Exercise input

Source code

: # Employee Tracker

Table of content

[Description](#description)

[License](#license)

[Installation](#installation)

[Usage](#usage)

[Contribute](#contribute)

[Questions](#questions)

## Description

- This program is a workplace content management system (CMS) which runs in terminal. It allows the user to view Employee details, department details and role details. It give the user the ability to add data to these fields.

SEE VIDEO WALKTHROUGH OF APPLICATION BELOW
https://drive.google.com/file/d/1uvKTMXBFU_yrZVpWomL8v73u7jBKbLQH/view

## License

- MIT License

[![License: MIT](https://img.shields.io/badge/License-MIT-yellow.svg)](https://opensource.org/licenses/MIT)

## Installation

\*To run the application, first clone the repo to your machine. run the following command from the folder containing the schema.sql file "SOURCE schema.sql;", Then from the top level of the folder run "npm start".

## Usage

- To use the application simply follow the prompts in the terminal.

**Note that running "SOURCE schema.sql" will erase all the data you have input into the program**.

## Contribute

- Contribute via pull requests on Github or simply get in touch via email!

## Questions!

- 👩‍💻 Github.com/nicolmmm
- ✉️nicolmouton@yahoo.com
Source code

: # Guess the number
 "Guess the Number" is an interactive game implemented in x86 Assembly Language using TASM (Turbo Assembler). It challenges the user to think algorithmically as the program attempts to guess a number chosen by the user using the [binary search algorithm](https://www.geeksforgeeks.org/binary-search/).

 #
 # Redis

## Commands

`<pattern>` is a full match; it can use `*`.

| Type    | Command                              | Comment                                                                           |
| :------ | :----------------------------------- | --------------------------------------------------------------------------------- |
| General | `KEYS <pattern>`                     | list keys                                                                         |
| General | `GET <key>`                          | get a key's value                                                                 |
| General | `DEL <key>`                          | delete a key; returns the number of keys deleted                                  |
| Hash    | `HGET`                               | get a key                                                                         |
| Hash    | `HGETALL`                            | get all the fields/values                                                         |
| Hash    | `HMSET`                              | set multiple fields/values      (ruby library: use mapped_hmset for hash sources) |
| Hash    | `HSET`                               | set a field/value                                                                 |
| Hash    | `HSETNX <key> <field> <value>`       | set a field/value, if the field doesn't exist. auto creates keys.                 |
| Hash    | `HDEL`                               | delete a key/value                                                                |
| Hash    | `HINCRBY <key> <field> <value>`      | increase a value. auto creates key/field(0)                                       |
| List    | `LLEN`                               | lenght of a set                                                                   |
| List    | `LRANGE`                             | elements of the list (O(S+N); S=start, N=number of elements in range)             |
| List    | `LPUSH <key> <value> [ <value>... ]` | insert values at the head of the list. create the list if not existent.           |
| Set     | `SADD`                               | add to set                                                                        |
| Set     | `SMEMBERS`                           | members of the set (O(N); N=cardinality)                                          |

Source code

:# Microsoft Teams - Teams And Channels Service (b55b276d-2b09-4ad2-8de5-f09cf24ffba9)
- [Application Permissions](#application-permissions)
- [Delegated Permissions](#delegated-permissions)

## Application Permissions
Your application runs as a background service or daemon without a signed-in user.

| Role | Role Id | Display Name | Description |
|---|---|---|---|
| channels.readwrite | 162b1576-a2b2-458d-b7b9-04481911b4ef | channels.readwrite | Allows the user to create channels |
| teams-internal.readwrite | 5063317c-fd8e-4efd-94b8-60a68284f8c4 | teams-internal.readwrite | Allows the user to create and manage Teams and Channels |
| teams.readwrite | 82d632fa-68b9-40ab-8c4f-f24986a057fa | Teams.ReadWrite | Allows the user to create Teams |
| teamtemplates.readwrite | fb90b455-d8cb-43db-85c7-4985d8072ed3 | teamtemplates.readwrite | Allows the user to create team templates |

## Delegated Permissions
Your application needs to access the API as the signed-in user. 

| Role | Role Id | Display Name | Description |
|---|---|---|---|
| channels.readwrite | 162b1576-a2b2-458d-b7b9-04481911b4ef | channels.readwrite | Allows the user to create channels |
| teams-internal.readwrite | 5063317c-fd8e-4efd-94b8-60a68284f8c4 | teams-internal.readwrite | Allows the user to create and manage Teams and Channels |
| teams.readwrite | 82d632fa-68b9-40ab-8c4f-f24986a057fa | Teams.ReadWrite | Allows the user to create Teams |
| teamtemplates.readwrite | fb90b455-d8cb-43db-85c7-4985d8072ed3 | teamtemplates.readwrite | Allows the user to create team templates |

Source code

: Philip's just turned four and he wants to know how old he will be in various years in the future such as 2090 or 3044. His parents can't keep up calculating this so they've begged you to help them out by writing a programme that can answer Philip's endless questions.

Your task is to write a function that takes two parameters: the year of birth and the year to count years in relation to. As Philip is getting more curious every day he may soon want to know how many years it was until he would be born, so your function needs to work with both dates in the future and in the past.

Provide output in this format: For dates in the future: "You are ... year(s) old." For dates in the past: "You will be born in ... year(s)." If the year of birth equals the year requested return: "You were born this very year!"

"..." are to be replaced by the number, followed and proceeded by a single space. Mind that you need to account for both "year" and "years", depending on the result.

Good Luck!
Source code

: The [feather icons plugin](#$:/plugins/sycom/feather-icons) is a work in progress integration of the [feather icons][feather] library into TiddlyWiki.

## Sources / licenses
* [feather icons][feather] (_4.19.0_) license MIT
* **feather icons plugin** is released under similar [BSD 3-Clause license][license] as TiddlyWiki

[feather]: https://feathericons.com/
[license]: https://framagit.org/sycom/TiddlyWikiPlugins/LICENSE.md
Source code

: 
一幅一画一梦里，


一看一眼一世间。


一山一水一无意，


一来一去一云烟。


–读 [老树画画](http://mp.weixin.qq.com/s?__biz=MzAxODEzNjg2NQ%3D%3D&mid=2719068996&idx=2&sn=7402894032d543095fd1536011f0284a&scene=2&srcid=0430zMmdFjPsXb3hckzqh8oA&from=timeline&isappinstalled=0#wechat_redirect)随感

Problem
Write down every line of the data exactly as it appears above.

Response to this exercise
Source code

: # Employee Tracker

Table of content

[Description](#description)

[License](#license)

[Installation](#installation)

[Usage](#usage)

[Contribute](#contribute)

[Questions](#questions)

## Description

- This program is a workplace content management system (CMS) which runs in terminal. It allows the user to view Employee details, department details and role details. It give the user the ability to add data to these fields.

SEE VIDEO WALKTHROUGH OF APPLICATION BELOW
https://drive.google.com/file/d/1uvKTMXBFU_yrZVpWomL8v73u7jBKbLQH/view

## License

- MIT License

[![License: MIT](https://img.shields.io/badge/License-MIT-yellow.svg)](https://opensource.org/licenses/MIT)

## Installation

\*To run the application, first clone the repo to your machine. run the following command from the folder containing the schema.sql file "SOURCE schema.sql;", Then from the top level of the folder run "npm start".

## Usage

- To use the application simply follow the prompts in the terminal.

**Note that running "SOURCE schema.sql" will erase all the data you have input into the program**.

## Contribute

- Contribute via pull requests on Github or simply get in touch via email!

## Questions!

- 👩‍💻 Github.com/nicolmmm
- ✉️nicolmouton@yahoo.com
Source code

: # Guess the number
 "Guess the Number" is an interactive game implemented in x86 Assembly Language using TASM (Turbo Assembler). It challenges the user to think algorithmically as the program attempts to guess a number chosen by the user using the [binary search algorithm](https://www.geeksforgeeks.org/binary-search/).

 #
 # Redis

## Commands

`<pattern>` is a full match; it can use `*`.

| Type    | Command                              | Comment                                                                           |
| :------ | :----------------------------------- | --------------------------------------------------------------------------------- |
| General | `KEYS <pattern>`                     | list keys                                                                         |
| General | `GET <key>`                          | get a key's value                                                                 |
| General | `DEL <key>`                          | delete a key; returns the number of keys deleted                                  |
| Hash    | `HGET`                               | get a key                                                                         |
| Hash    | `HGETALL`                            | get all the fields/values                                                         |
| Hash    | `HMSET`                              | set multiple fields/values      (ruby library: use mapped_hmset for hash sources) |
| Hash    | `HSET`                               | set a field/value                                                                 |
| Hash    | `HSETNX <key> <field> <value>`       | set a field/value, if the field doesn't exist. auto creates keys.                 |
| Hash    | `HDEL`                               | delete a key/value                                                                |
| Hash    | `HINCRBY <key> <field> <value>`      | increase a value. auto creates key/field(0)                                       |
| List    | `LLEN`                               | lenght of a set                                                                   |
| List    | `LRANGE`                             | elements of the list (O(S+N); S=start, N=number of elements in range)             |
| List    | `LPUSH <key> <value> [ <value>... ]` | insert values at the head of the list. create the list if not existent.           |
| Set     | `SADD`                               | add to set                                                                        |
| Set     | `SMEMBERS`                           | members of the set (O(N); N=cardinality)                                          |

Source code

:# Microsoft Teams - Teams And Channels Service (b55b276d-2b09-4ad2-8de5-f09cf24ffba9)
- [Application Permissions](#application-permissions)
- [Delegated Permissions](#delegated-permissions)

## Application Permissions
Your application runs as a background service or daemon without a signed-in user.

| Role | Role Id | Display Name | Description |
|---|---|---|---|
| channels.readwrite | 162b1576-a2b2-458d-b7b9-04481911b4ef | channels.readwrite | Allows the user to create channels |
| teams-internal.readwrite | 5063317c-fd8e-4efd-94b8-60a68284f8c4 | teams-internal.readwrite | Allows the user to create and manage Teams and Channels |
| teams.readwrite | 82d632fa-68b9-40ab-8c4f-f24986a057fa | Teams.ReadWrite | Allows the user to create Teams |
| teamtemplates.readwrite | fb90b455-d8cb-43db-85c7-4985d8072ed3 | teamtemplates.readwrite | Allows the user to create team templates |

## Delegated Permissions
Your application needs to access the API as the signed-in user. 

| Role | Role Id | Display Name | Description |
|---|---|---|---|
| channels.readwrite | 162b1576-a2b2-458d-b7b9-04481911b4ef | channels.readwrite | Allows the user to create channels |
| teams-internal.readwrite | 5063317c-fd8e-4efd-94b8-60a68284f8c4 | teams-internal.readwrite | Allows the user to create and manage Teams and Channels |
| teams.readwrite | 82d632fa-68b9-40ab-8c4f-f24986a057fa | Teams.ReadWrite | Allows the user to create Teams |
| teamtemplates.readwrite | fb90b455-d8cb-43db-85c7-4985d8072ed3 | teamtemplates.readwrite | Allows the user to create team templates |

Source code

: Philip's just turned four and he wants to know how old he will be in various years in the future such as 2090 or 3044. His parents can't keep up calculating this so they've begged you to help them out by writing a programme that can answer Philip's endless questions.

Your task is to write a function that takes two parameters: the year of birth and the year to count years in relation to. As Philip is getting more curious every day he may soon want to know how many years it was until he would be born, so your function needs to work with both dates in the future and in the past.

Provide output in this format: For dates in the future: "You are ... year(s) old." For dates in the past: "You will be born in ... year(s)." If the year of birth equals the year requested return: "You were born this very year!"

"..." are to be replaced by the number, followed and proceeded by a single space. Mind that you need to account for both "year" and "years", depending on the result.

Good Luck!
Source code

: The [feather icons plugin](#$:/plugins/sycom/feather-icons) is a work in progress integration of the [feather icons][feather] library into TiddlyWiki.

## Sources / licenses
* [feather icons][feather] (_4.19.0_) license MIT
* **feather icons plugin** is released under similar [BSD 3-Clause license][license] as TiddlyWiki

[feather]: https://feathericons.com/
[license]: https://framagit.org/sycom/TiddlyWikiPlugins/LICENSE.md
Source code

: 
一幅一画一梦里，


一看一眼一世间。


一山一水一无意，


一来一去一云烟。


–读 [老树画画](http://mp.weixin.qq.com/s?__biz=MzAxODEzNjg2NQ%3D%3D&mid=2719068996&idx=2&sn=7402894032d543095fd1536011f0284a&scene=2&srcid=0430zMmdFjPsXb3hckzqh8oA&from=timeline&isappinstalled=0#wechat_redirect)随感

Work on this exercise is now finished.